Yesterday instead of going out for a walk I added walking trails to OpenStreetMap. The trails are up at Stony Lake, northeast of Peterborough, Ontario. They’re managed by Kawartha Land Trust, who are doing really important work in preserving the natural heritage of the Kawarthas. The KLT has many protected properties, but the one I know best is the Stony Lake Trails, a network of walking paths through KLT property, public roads and even private property where the owners have generously allowed access.
Here’s what the area looked like before in OpenStreetMap.
Here’s a close-up of the promontory on the left. There are some roads at the bottom. That’s Viamede, a popular resort with a hotel, some cottages, a pub and Mount Julian, a restaurant with a great cook who does tasting menus (with things raised and grown locally, sometimes just a few meters away) that are absolute delights.
Above the roads at the bottom, on either side of the road going north, there are some faint lines. That’s the Blue Trail, which I added last year. It’s the easiest of the Stony Lake Trails to get to, and it has the best moss. But at the time it was the only trail where I’d recorded my tracks, so I couldn’t do the others.
Last summer I walked the Yellow, Brown and Red Trails and recorded my tracks in OsmAnd, the Android mapping and navigation program that uses data from OpenStreetMap. I walked them all together in one afternoon. (At the time I thought it best to record the different trails separately, but that just made slightly more work for me. I should have just turned on tracking, walked all the trails, including the back-and-forth of sometimes retracing my steps, and saved everything in one file. It would have saved a few minutes.)

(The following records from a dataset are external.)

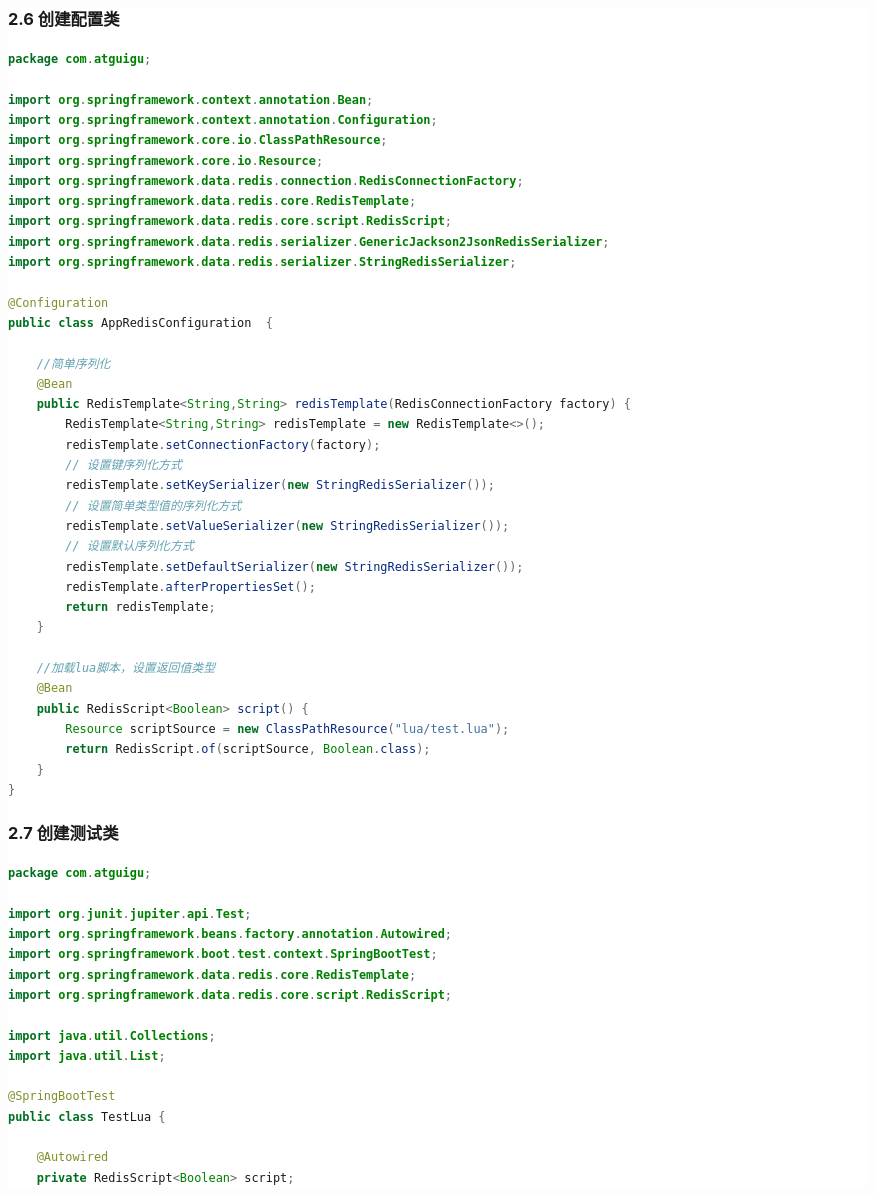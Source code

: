 

### 2.6 创建配置类

```java
package com.atguigu;

import org.springframework.context.annotation.Bean;
import org.springframework.context.annotation.Configuration;
import org.springframework.core.io.ClassPathResource;
import org.springframework.core.io.Resource;
import org.springframework.data.redis.connection.RedisConnectionFactory;
import org.springframework.data.redis.core.RedisTemplate;
import org.springframework.data.redis.core.script.RedisScript;
import org.springframework.data.redis.serializer.GenericJackson2JsonRedisSerializer;
import org.springframework.data.redis.serializer.StringRedisSerializer;

@Configuration
public class AppRedisConfiguration  {

    //简单序列化
    @Bean
    public RedisTemplate<String,String> redisTemplate(RedisConnectionFactory factory) {
        RedisTemplate<String,String> redisTemplate = new RedisTemplate<>();
        redisTemplate.setConnectionFactory(factory);
        // 设置键序列化方式
        redisTemplate.setKeySerializer(new StringRedisSerializer());
        // 设置简单类型值的序列化方式
        redisTemplate.setValueSerializer(new StringRedisSerializer());
        // 设置默认序列化方式
        redisTemplate.setDefaultSerializer(new StringRedisSerializer());
        redisTemplate.afterPropertiesSet();
        return redisTemplate;
    }

    //加载lua脚本，设置返回值类型
    @Bean
    public RedisScript<Boolean> script() {
        Resource scriptSource = new ClassPathResource("lua/test.lua");
        return RedisScript.of(scriptSource, Boolean.class);
    }
}
```



### 2.7 创建测试类

```java
package com.atguigu;

import org.junit.jupiter.api.Test;
import org.springframework.beans.factory.annotation.Autowired;
import org.springframework.boot.test.context.SpringBootTest;
import org.springframework.data.redis.core.RedisTemplate;
import org.springframework.data.redis.core.script.RedisScript;

import java.util.Collections;
import java.util.List;

@SpringBootTest
public class TestLua {

    @Autowired
    private RedisScript<Boolean> script;

```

On the right is the recorded track of the Red Trail. I started at the left, walked east through wetlands (the trickiest part of the trail), then across a road and I took the southern half of the circular trail. There’s a line that goes north, which is where I wasn’t paying attention and walked for a while up a road that looked like it was part of the trail but wasn’t. Now that the trail is in OpenStreetMap no one else needs to make that mistake! I walked back, got on the correct path, and went west where I met my previous path and returned.
The tracks were recorded as GPX (GPS Exchange Format) files, which look like this:
There’s a track, and track segments within it, and the points are noted with latitude, longitude, elevation and a timestamp. HDOP is horizontal dilution of precision. You don’t need to know the details, though. This is just how to get the data out of OsmAnd and into another map.
You can upload these to OpenStreetMap as GPS traces. There are various privacy options. I made these public and identifiable.
Shortly after you get an email to say the track has been processed and is viewable. Click on the edit button and you see something like this.
The trace isn’t turned into routes on the map. To add the walking trails, I had to create a new line in the editor and go click-click-click on top of my trace, adding the line point by point. I clicked on the line option at the top to start. I think it’s Ctrl-click with the pointer to make the first point, then it’s just move and click. At the end of the circular part I clicked onto a point I’d made earlier, and then Esc got me out of editing the line.
Once finished, the new line looked like this. I changed the type to Foot Path (highway=footway) and added some metadata.
The editor pointed out a few minor problems with what I’d done, such as where the trail crosses a road. It asked if the trail was tunnelled under or was a bridge over the road, because it doesn’t like one line right on top of another. I need to see how to handle this case properly, and then I’ll go back and correct it. I also need to find out how to handle the case where the walking trail goes along a public road for a short distance.
With all that done, I saved my work and committed it.
A few hours later, this trail and the others I’d added appeared on the map (note the new faint lines—zoom in OpenStreetMap itself to see them up close).
I did all this to make my own walks easier and so that the geodata is now openly available. The KLT has a Stony Lake Trails overlay in Google Maps, nice work done by students at Fleming, but that trail data isn’t actually part of Google’s data, as far as I can tell. Anyway, I don’t use Google Maps, and I want the trails in OpenStreetMap where anyone can use the data. The KLT also has a PDF map you can download from the Stony Lake Trails page, and I’ve taken it with me on paper many times, but it’s important to be able to locate yourself directly on a map and know if you’re actually on the trail you want to be on.
I hope to walk the trail this summer, and I’ll check OpenStreetMap as I go.